## EXERCISE
Lines with "rester" in the entries below: count them and reply with the number alone.
══ TASK MATERIAL
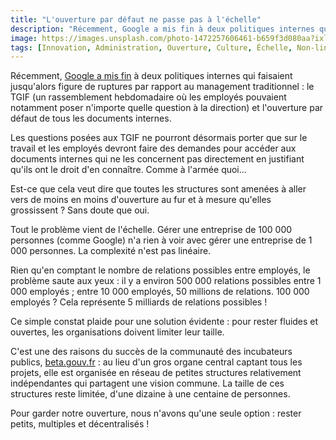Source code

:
 ```yaml
---
title: "L'ouverture par défaut ne passe pas à l'échelle"
description: "Récemment, Google a mis fin à deux politiques internes qui faisaient jusqu'alors figure de ruptures par rapport au management traditionnel."
image: https://images.unsplash.com/photo-1472257606461-b659f3d080aa?ixlib=rb-1.2.1&ixid=eyJhcHBfaWQiOjEyMDd9&auto=format&fit=crop&w=800&q=80
tags: [Innovation, Administration, Ouverture, Culture, Échelle, Non-linéarité]
---
```


Récemment, [Google a mis fin](https://www.lemonde.fr/economie/article/2019/11/26/fronde-chez-google-des-employes-contestataires-licencies_6020571_3234.html) à deux politiques internes qui faisaient jusqu'alors figure de ruptures par rapport au management traditionnel : le TGIF (un rassemblement hebdomadaire où les employés pouvaient notamment poser n'importe quelle question à la direction) et l'ouverture par défaut de tous les documents internes.

Les questions posées aux TGIF ne pourront désormais porter que sur le travail et les employés devront faire des demandes pour accéder aux documents internes qui ne les concernent pas directement en justifiant qu'ils ont le droit d'en connaître. Comme à l'armée quoi...

Est-ce que cela veut dire que toutes les structures sont amenées à aller vers de moins en moins d'ouverture au fur et à mesure qu'elles grossissent ? Sans doute que oui.

Tout le problème vient de l'échelle. Gérer une entreprise de 100 000 personnes (comme Google) n'a rien à voir avec gérer une entreprise de 1 000 personnes. La complexité n'est pas linéaire.

Rien qu'en comptant le nombre de relations possibles entre employés, le problème saute aux yeux : il y a environ 500 000 relations possibles entre 1 000 employés ; entre 10 000 employés, 50 millions de relations. 100 000 employés ? Cela représente 5 milliards de relations possibles !

Ce simple constat plaide pour une solution évidente : pour rester fluides et ouvertes, les organisations doivent limiter leur taille.

C'est une des raisons du succès de la communauté des incubateurs publics, [beta.gouv.fr](https://beta.gouv.fr/) : au lieu d'un gros organe central captant tous les projets, elle est organisée en réseau de petites structures relativement indépendantes qui partagent une vision commune. La taille de ces structures reste limitée, d'une dizaine à une centaine de personnes.

Pour garder notre ouverture, nous n'avons qu'une seule option : rester petits, multiples et décentralisés !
════
## EXERCISE RESULT
2